Sumo wrestling rules also states that a rikishi instantly looses if he fails to show up for a match even if its because of injuries he sustained in the last bout.
There are around 48 different sumo techniques one can use and 70 moves to get an opponent out the ring or onto the ground.
Interestingly, there are no weight divisions, so it’s common for someone to go up against a competitor twice or even three times his own weight. Therefore, each wrestler is responsible for his own weight. The more you weigh, the more of an advantage you will have but it also helps to have a certain level of agility.
The dohyo is the 14.9 foot diameter square ring where a bout takes place and they are so much more interesting than your average, let’s say.. boxing ring.
Dohyo’s are made from bales of rice straw covered with sand and rests on a clay base. It’s built without modern tools and instead traditional tools which have been used for centuries are used.
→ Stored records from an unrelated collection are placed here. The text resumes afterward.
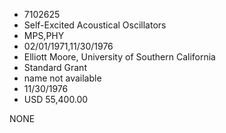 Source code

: * 7102625
* Self-Excited Acoustical Oscillators
* MPS,PHY
* 02/01/1971,11/30/1976
* Elliott Moore, University of Southern California
* Standard Grant
*   name not available
* 11/30/1976
* USD 55,400.00

NONE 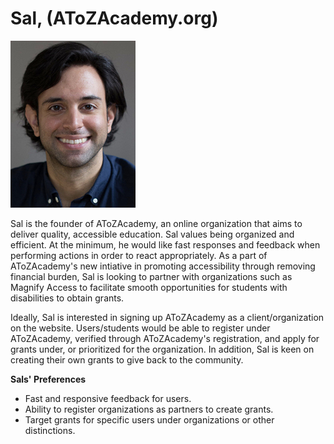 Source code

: <h1>Sal, (AToZAcademy.org)</h1>

![Phyros' Portrait](../images/Sal_Organization.jpeg)

Sal is the founder of AToZAcademy, an online organization that aims to deliver quality, accessible education. Sal values being organized and efficient. At the minimum, he would like fast responses and feedback when performing actions in order to react appropriately. As a part of AToZAcademy's new intiative in promoting accessibility through removing financial burden, Sal is looking to partner with organizations such as Magnify Access to facilitate smooth opportunities for students with disabilities to obtain grants. 

Ideally, Sal is interested in signing up AToZAcademy as a client/organization on the website. Users/students would be able to register under AToZAcademy, verified through AToZAcademy's registration, and apply for grants under, or prioritized for the organization. In addition, Sal is keen on creating their own grants to give back to the community.

<b>Sals' Preferences</b>
- Fast and responsive feedback for users.
- Ability to register organizations as partners to create grants.
- Target grants for specific users under organizations or other distinctions.

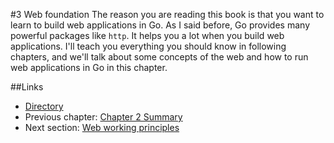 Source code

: #3 Web foundation
The reason you are reading this book is that you want to learn to build web applications in Go. As I said before, Go provides many powerful packages like `http`. It helps you a lot when you build web applications. I'll teach you everything you should know in following chapters, and we'll talk about some concepts of the web and how to run web applications in Go in this chapter.

##Links
- [Directory](preface.md)
- Previous chapter: [Chapter 2 Summary](02.8.md)
- Next section: [Web working principles](03.1.md)

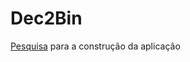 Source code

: # Dec2Bin
[Pesquisa](https://www.cuemath.com/numbers/decimal-to-binary/) para a construção da aplicação
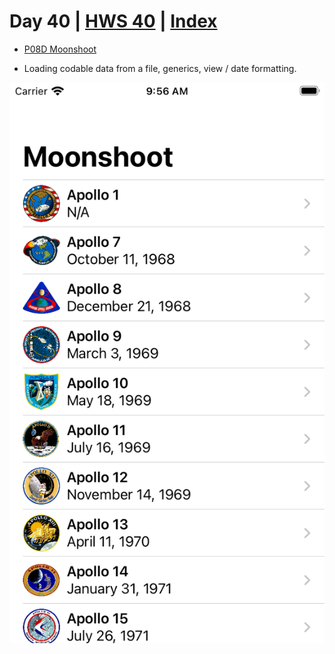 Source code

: # Day 40 | [HWS 40](https://www.hackingwithswift.com/100/swiftui/39) | [Index](https://github.com/JulesMoorhouse/100DaysOfSwiftUI/blob/main/README.md)

- [P08D Moonshoot](https://github.com/JulesMoorhouse/100DaysOfSwiftUI/blob/main/P08D%20Moonshoot/P08D%20Moonshoot/ContentView.swift)

- Loading codable data from a file, generics, view / date formatting.
  
<img src="../Images/day40d.png"> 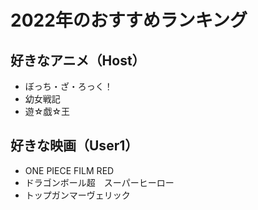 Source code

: # 2022年のおすすめランキング


## 好きなアニメ（Host）

- ぼっち・ざ・ろっく！
- 幼女戦記
- 遊☆戯☆王


## 好きな映画（User1）

- ONE PIECE FILM RED
- ドラゴンボール超　スーパーヒーロー
- トップガンマーヴェリック

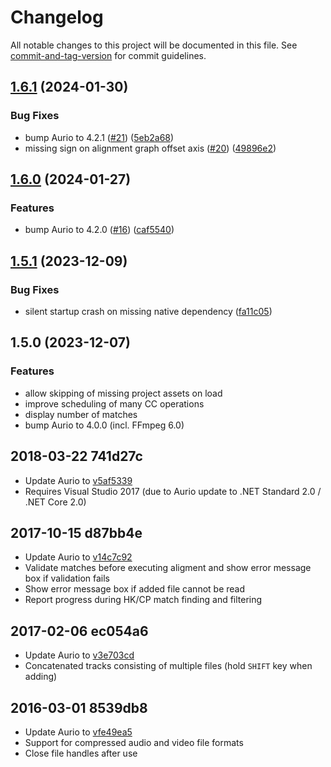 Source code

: # Changelog

All notable changes to this project will be documented in this file. See [commit-and-tag-version](https://github.com/absolute-version/commit-and-tag-version) for commit guidelines.

## [1.6.1](https://github.com/protyposis/AudioAlign/compare/v1.6.0...v1.6.1) (2024-01-30)


### Bug Fixes

* bump Aurio to 4.2.1 ([#21](https://github.com/protyposis/AudioAlign/issues/21)) ([5eb2a68](https://github.com/protyposis/AudioAlign/commit/5eb2a686c920c47fee83fd8ecf09add95999ac11))
* missing sign on alignment graph offset axis ([#20](https://github.com/protyposis/AudioAlign/issues/20)) ([49896e2](https://github.com/protyposis/AudioAlign/commit/49896e258b7db6e3a09cca80f4d66801755bdbd3))

## [1.6.0](https://github.com/protyposis/AudioAlign/compare/v1.5.1...v1.6.0) (2024-01-27)


### Features

* bump Aurio to 4.2.0 ([#16](https://github.com/protyposis/AudioAlign/issues/16)) ([caf5540](https://github.com/protyposis/AudioAlign/commit/caf554085f3754ff269f65244a0e3fcd64211fea))

## [1.5.1](https://github.com/protyposis/AudioAlign/compare/v1.5.0...v1.5.1) (2023-12-09)


### Bug Fixes

* silent startup crash on missing native dependency ([fa11c05](https://github.com/protyposis/AudioAlign/commit/fa11c053be5bbb4f030ca4a8882280878b9a8c0b))

## 1.5.0 (2023-12-07)

### Features

* allow skipping of missing project assets on load
* improve scheduling of many CC operations
* display number of matches
* bump Aurio to 4.0.0 (incl. FFmpeg 6.0)

## 2018-03-22 741d27c

* Update Aurio to [v5af5339](https://github.com/protyposis/Aurio/blob/main/CHANGELOG.md#2018-03-22-5af5339)
* Requires Visual Studio 2017 (due to Aurio update to .NET Standard 2.0 / .NET Core 2.0)

## 2017-10-15 d87bb4e

* Update Aurio to [v14c7c92](https://github.com/protyposis/Aurio/blob/main/CHANGELOG.md#2017-10-15-14c7c92)
* Validate matches before executing aligment and show error message box if validation fails
* Show error message box if added file cannot be read
* Report progress during HK/CP match finding and filtering

## 2017-02-06 ec054a6
* Update Aurio to [v3e703cd](https://github.com/protyposis/Aurio/blob/main/CHANGELOG.md#2017-02-06-3e703cd)
* Concatenated tracks consisting of multiple files (hold `SHIFT` key when adding)

## 2016-03-01 8539db8

* Update Aurio to [vfe49ea5](https://github.com/protyposis/Aurio/blob/main/CHANGELOG.md#2016-03-01-fe49ea5)
* Support for compressed audio and video file formats
* Close file handles after use
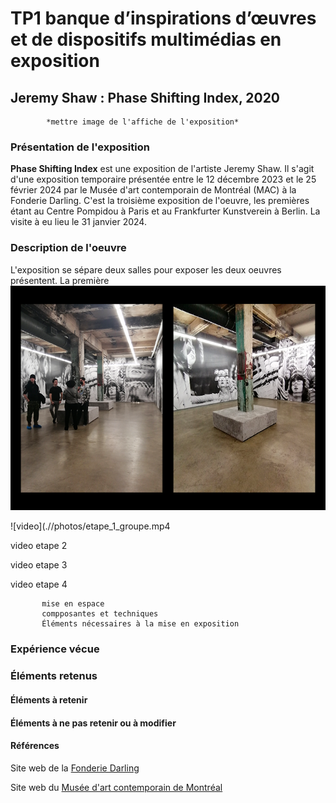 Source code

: # TP1 banque d’inspirations d’œuvres et de dispositifs multimédias en exposition
## Jeremy Shaw : Phase Shifting Index, 2020

            *mettre image de l'affiche de l'exposition*

### Présentation de l'exposition
**Phase Shifting Index** est une exposition de l'artiste Jeremy Shaw. Il s'agit d'une exposition temporaire présentée entre le 12 décembre 2023 et le 25 février 2024 par le Musée d'art contemporain de Montréal (MAC) à la Fonderie Darling. C'est la troisième exposition de l'oeuvre, les premières étant au Centre Pompidou à Paris et au Frankfurter Kunstverein à Berlin. La visite à eu lieu le 31 janvier 2024.

### Description de l'oeuvre
L'exposition se sépare deux salles pour exposer les deux oeuvres présentent. La première 
![](.//photos/salle_explication.png)

![video](.//photos/etape_1_groupe.mp4

video etape 2

video etape 3

video etape 4

           mise en espace
           compposantes et techniques
           Éléments nécessaires à la mise en exposition

### Expérience vécue

### Éléments retenus
#### Éléments à retenir

#### Éléments à ne pas retenir ou à modifier




#### Références
Site web de la [Fonderie Darling](https://fonderiedarling.org/Phase-Shifting-Index)

Site web du [Musée d'art contemporain de Montréal](https://macm.org/expositions/jeremy-shaw/)
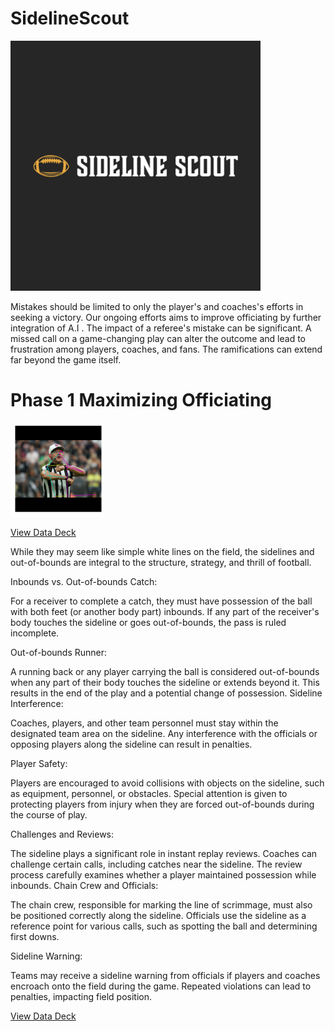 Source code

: # SidelineScout
<img src="https://github.com/JordanHalas/SidelineScout/raw/main/SidelineScoutLOGO.webp" alt="SidelineScout Logo" width="400"/>

Mistakes should be limited to only the player's and coaches's efforts in seeking a victory. Our ongoing efforts aims to improve officiating by further integration of A.I .
The impact of a referee's mistake can be significant. A missed call on a game-changing play can alter the outcome and lead to frustration among players, coaches, and fans. 
The ramifications can extend far beyond the game itself.

# Phase 1 Maximizing Officiating
<img src="https://github.com/JordanHalas/SidelineScout/raw/main/FalseStart1.png" alt="Image Alt Text" width="150"/>



[View Data Deck](https://docs.google.com/presentation/d/1s-3XwArqzks6DPu_DDcLldfSc8wgA9nYkfS7Ku21uXY/edit?usp=sharing)

While they may seem like simple white lines on the field, the sidelines and out-of-bounds are integral to the structure, strategy, and thrill of football.

Inbounds vs. Out-of-bounds Catch:

For a receiver to complete a catch, they must have possession of the ball with both feet (or another body part) inbounds. If any part of the receiver's body touches the sideline or goes out-of-bounds, the pass is ruled incomplete.

Out-of-bounds Runner:

A running back or any player carrying the ball is considered out-of-bounds when any part of their body touches the sideline or extends beyond it. This results in the end of the play and a potential change of possession.
Sideline Interference:

Coaches, players, and other team personnel must stay within the designated team area on the sideline. Any interference with the officials or opposing players along the sideline can result in penalties.

Player Safety:

Players are encouraged to avoid collisions with objects on the sideline, such as equipment, personnel, or obstacles. Special attention is given to protecting players from injury when they are forced out-of-bounds during the course of play.

Challenges and Reviews:

The sideline plays a significant role in instant replay reviews. Coaches can challenge certain calls, including catches near the sideline. The review process carefully examines whether a player maintained possession while inbounds.
Chain Crew and Officials:

The chain crew, responsible for marking the line of scrimmage, must also be positioned correctly along the sideline. Officials use the sideline as a reference point for various calls, such as spotting the ball and determining first downs.

Sideline Warning:

Teams may receive a sideline warning from officials if players and coaches encroach onto the field during the game. Repeated violations can lead to penalties, impacting field position.

[View Data Deck](https://docs.google.com/presentation/d/1s-3XwArqzks6DPu_DDcLldfSc8wgA9nYkfS7Ku21uXY/edit?usp=sharing)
Each ring is custom built for a tournament and at the end of each match serious sumo fans break pieces from the dohyo to take home as a souvenir.
Also, this may sound sexist, but the dohyo is seen as a sacred place and therefore women are not allowed to touch it.
The dohyo design
In the illustration above you will see two stripes in the center of the ring. These stripes are known as shikiri-sen and indicate where each rikishi must position himself at the start of a bout. The edges around the ring are known as the ja-no-me (snake’s eye) and have a layer of sand spread over the surface area so that it’s easy to see whether or not a rikishi went out of the ring.
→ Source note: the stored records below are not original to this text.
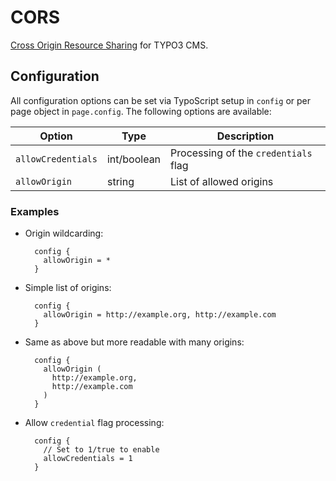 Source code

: # CORS

[Cross Origin Resource Sharing](https://developer.mozilla.org/en-US/docs/Web/HTTP/Access_control_CORS) for TYPO3 CMS.

## Configuration

All configuration options can be set via TypoScript setup in `config` or per page object in `page.config`. The following options are available:

| Option | Type | Description |
|-|-|-|
| `allowCredentials` | int/boolean | Processing of the `credentials` flag |
| `allowOrigin` | string |  List of allowed origins |

### Examples

* Origin wildcarding:

        config {
          allowOrigin = *
        }

* Simple list of origins:

        config {
          allowOrigin = http://example.org, http://example.com
        }

* Same as above but more readable with many origins:

        config {
          allowOrigin (
            http://example.org,
            http://example.com
          )
        }

* Allow `credential` flag processing:

        config {
          // Set to 1/true to enable
          allowCredentials = 1
        }
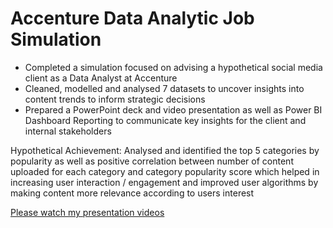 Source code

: # Accenture Data Analytic Job Simulation

* Completed a simulation focused on advising a hypothetical social media client as a Data Analyst at Accenture
* Cleaned, modelled and analysed 7 datasets to uncover insights into content trends to inform strategic decisions
* Prepared a PowerPoint deck and video presentation as well as Power BI Dashboard Reporting to communicate key insights for the client and internal stakeholders

Hypothetical Achievement: Analysed and identified the top 5 categories by popularity as well as positive correlation between number of content uploaded for each category and category popularity score which  helped in increasing user interaction / engagement and improved user algorithms by making content more relevance according to users interest

[Please watch my presentation videos](https://www.youtube.com/watch?v=sLE0P1Q0ATo)
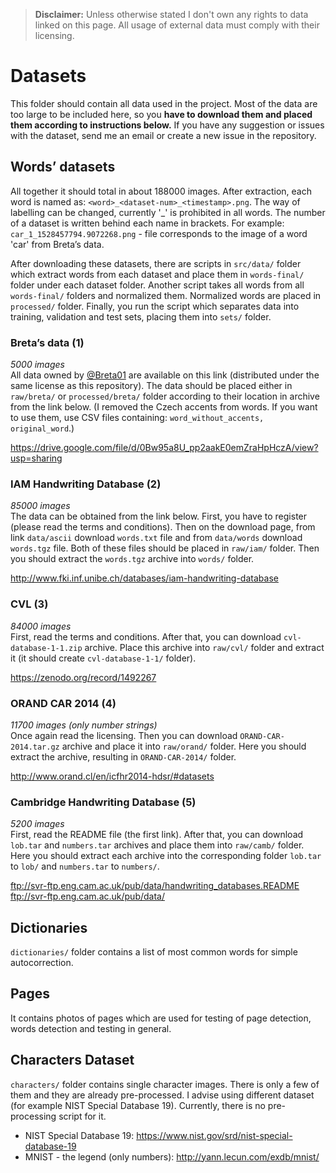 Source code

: >**Disclaimer:** Unless otherwise stated I don't own any rights to data linked on this page. All usage of external data must comply with their licensing.
# Datasets
This folder should contain all data used in the project. Most of the data are too large to be included here, so you **have to download them and placed them according to instructions below.** If you have any suggestion or issues with the dataset, send me an email or create a new issue in the repository. 

## Words’ datasets
All together it should total in about 188000 images. After extraction, each word is named as: `<word>_<dataset-num>_<timestamp>.png`. The way of labelling can be changed, currently '_' is prohibited in all words. The number of a dataset is written behind each name in brackets. For example: `car_1_1528457794.9072268.png` - file corresponds to the image of a word 'car' from Breta’s data.

After downloading these datasets, there are scripts in `src/data/` folder which extract words from each dataset and place them in `words-final/` folder under each dataset folder. Another script takes all words from all `words-final/` folders and normalized them. Normalized words are placed in `processed/` folder. Finally, you run the script which separates data into training, validation and test sets, placing them into `sets/` folder.

### Breta’s data (1)
*5000 images*  
All data owned by [@Breta01](https://github.com/Breta01) are available on this link (distributed under the same license as this repository). The data should be placed either in `raw/breta/` or `processed/breta/` folder according to their location in archive from the link below. (I removed the Czech accents from words. If you want to use them, use CSV files containing: `word_without_accents, original_word`.)

<https://drive.google.com/file/d/0Bw95a8U_pp2aakE0emZraHpHczA/view?usp=sharing>

### IAM Handwriting Database (2)
*85000 images*  
The data can be obtained from the link below. First, you have to register (please read the terms and conditions). Then on the download page, from link `data/ascii` download `words.txt` file and from `data/words` download `words.tgz` file. Both of these files should be placed in `raw/iam/` folder. Then you should extract the `words.tgz` archive into `words/` folder.

<http://www.fki.inf.unibe.ch/databases/iam-handwriting-database>

### CVL (3)
*84000 images*  
First, read the terms and conditions. After that, you can download `cvl-database-1-1.zip` archive. Place this archive into `raw/cvl/` folder and extract it (it should create `cvl-database-1-1/` folder).

<https://zenodo.org/record/1492267>


### ORAND CAR 2014 (4)
*11700 images (only number strings)*  
Once again read the licensing. Then you can download `ORAND-CAR-2014.tar.gz` archive and place it into `raw/orand/` folder. Here you should extract the archive, resulting in `ORAND-CAR-2014/` folder.

<http://www.orand.cl/en/icfhr2014-hdsr/#datasets>


### Cambridge Handwriting Database (5)
*5200 images*  
First, read the README file (the first link). After that, you can download `lob.tar` and `numbers.tar` archives and place them into `raw/camb/` folder. Here you should extract each archive into the corresponding folder `lob.tar` to `lob/` and `numbers.tar` to `numbers/`.

<ftp://svr-ftp.eng.cam.ac.uk/pub/data/handwriting_databases.README>  
<ftp://svr-ftp.eng.cam.ac.uk/pub/data/>

## Dictionaries
`dictionaries/` folder contains a list of most common words for simple autocorrection.

## Pages
It contains photos of pages which are used for testing of page detection, words detection and testing in general.

## Characters Dataset
`characters/` folder contains single character images. There is only a few of them and they are already pre-processed. I advise using different dataset (for example NIST Special Database 19). Currently, there is no pre-processing script for it.
* NIST Special Database 19: <https://www.nist.gov/srd/nist-special-database-19>
* MNIST - the legend (only numbers): <http://yann.lecun.com/exdb/mnist/>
A 6 ton tsuriyane, which resembles the roof of a Shinto shrine, is suspended above the dohyo. The tsuriyane is held up by cables, but this wasn’t always the case. Up until a few decades ago it was held up by four pillars but they have been removed in order to give sumo wrestling fans a better view. However, these four pillars had significant religious meaning so to compensate for the missing pillars, four purple tassels known as fusa hang from each corner of the tsuriyane. These four fusa’s represent the four spirits of directions and seasons: Winter (the black tortoise of the North), Summer (the vermilion bird of the South), Autumn (the white tiger of the West) and Spring (Azure dragon of the East).
As mentioned, the sport is deeply rooted in Japanese religion, therefore before a bout each rikishi must perform a series of Shinto rituals.
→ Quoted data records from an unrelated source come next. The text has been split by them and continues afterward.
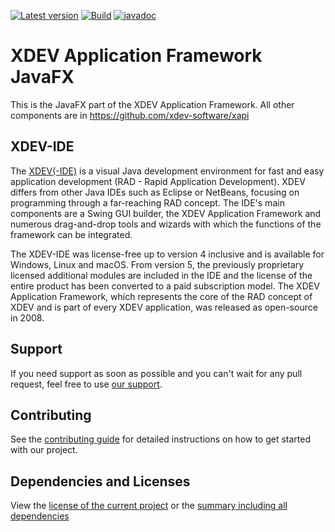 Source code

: [![Latest version](https://img.shields.io/maven-central/v/com.xdev-software/xapi-fx)](https://mvnrepository.com/artifact/com.xdev-software/xapi-fx)
[![Build](https://img.shields.io/github/actions/workflow/status/xdev-software/xapi-fx/checkBuild.yml?branch=develop)](https://github.com/xdev-software/xapi-fx/actions/workflows/checkBuild.yml?query=branch%3Adevelop)
[![javadoc](https://javadoc.io/badge2/com.xdev-software/xapi-fx/javadoc.svg)](https://javadoc.io/doc/com.xdev-software/xapi-fx) 
# XDEV Application Framework JavaFX
This is the JavaFX part of the XDEV Application Framework. All other components are in https://github.com/xdev-software/xapi

## XDEV-IDE
The [XDEV(-IDE)](https://xdev.software/en/products/swing-builder) is a visual Java development environment for fast and easy application development (RAD - Rapid Application Development). XDEV differs from other Java IDEs such as Eclipse or NetBeans, focusing on programming through a far-reaching RAD concept. The IDE's main components are a Swing GUI builder, the XDEV Application Framework and numerous drag-and-drop tools and wizards with which the functions of the framework can be integrated.

The XDEV-IDE was license-free up to version 4 inclusive and is available for Windows, Linux and macOS. From version 5, the previously proprietary licensed additional modules are included in the IDE and the license of the entire product has been converted to a paid subscription model. The XDEV Application Framework, which represents the core of the RAD concept of XDEV and is part of every XDEV application, was released as open-source in 2008.

## Support
If you need support as soon as possible and you can't wait for any pull request, feel free to use [our support](https://xdev.software/en/services/support).

## Contributing
See the [contributing guide](./CONTRIBUTING.md) for detailed instructions on how to get started with our project.

## Dependencies and Licenses
View the [license of the current project](LICENSE) or the [summary including all dependencies](https://xdev-software.github.io/xapi-fx/dependencies/)
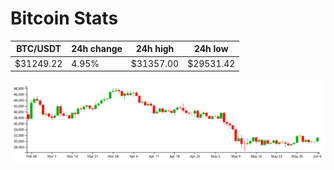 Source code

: # Bitcoin Stats

BTC/USDT|24h change|24h high|24h low|
|---|---|---|---|
|$31249.22|4.95%|$31357.00|$29531.42|

<img src="./chart.svg">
Wrestlers perform their first ritual before entering the dohyo and it involves taking a sip of sacred water to rinse out their mouths. Once in the ring, competitors will wipe themselves down with paper towels as a cleansing process and even throw salt onto the dohyo. The salt not only purifies the ring but also protects the rikishi from any injuries which may occur during the match.
Next, the rikishi calls for the attention of the gods by clapping his hands together. Arms are then extended to his sides and he lifts his palms upwards to show that he is not concealing any weapons. This is followed by the legendary stomping of the feet onto the ground which symbolizes the squashing of any demons which may be lurking within the dohyo.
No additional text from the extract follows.